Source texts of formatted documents
>>>

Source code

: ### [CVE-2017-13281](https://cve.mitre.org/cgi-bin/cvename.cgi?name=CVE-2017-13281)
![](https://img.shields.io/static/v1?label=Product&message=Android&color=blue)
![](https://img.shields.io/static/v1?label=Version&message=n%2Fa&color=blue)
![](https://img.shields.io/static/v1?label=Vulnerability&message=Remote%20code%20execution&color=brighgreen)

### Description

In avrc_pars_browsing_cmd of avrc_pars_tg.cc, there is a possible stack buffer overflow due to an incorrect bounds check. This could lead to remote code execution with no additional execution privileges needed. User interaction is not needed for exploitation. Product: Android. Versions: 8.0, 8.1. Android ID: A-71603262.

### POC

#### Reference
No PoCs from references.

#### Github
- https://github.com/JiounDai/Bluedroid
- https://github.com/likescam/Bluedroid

<<<

*Aim of the exercise*: Make an exact copy of every entry.

*Answer to the problem*:
Source code

: ### [CVE-2017-13281](https://cve.mitre.org/cgi-bin/cvename.cgi?name=CVE-2017-13281)
![](https://img.shields.io/static/v1?label=Product&message=Android&color=blue)
![](https://img.shields.io/static/v1?label=Version&message=n%2Fa&color=blue)
![](https://img.shields.io/static/v1?label=Vulnerability&message=Remote%20code%20execution&color=brighgreen)

### Description

In avrc_pars_browsing_cmd of avrc_pars_tg.cc, there is a possible stack buffer overflow due to an incorrect bounds check. This could lead to remote code execution with no additional execution privileges needed. User interaction is not needed for exploitation. Product: Android. Versions: 8.0, 8.1. Android ID: A-71603262.

### POC

#### Reference
No PoCs from references.

#### Github
- https://github.com/JiounDai/Bluedroid
- https://github.com/likescam/Bluedroid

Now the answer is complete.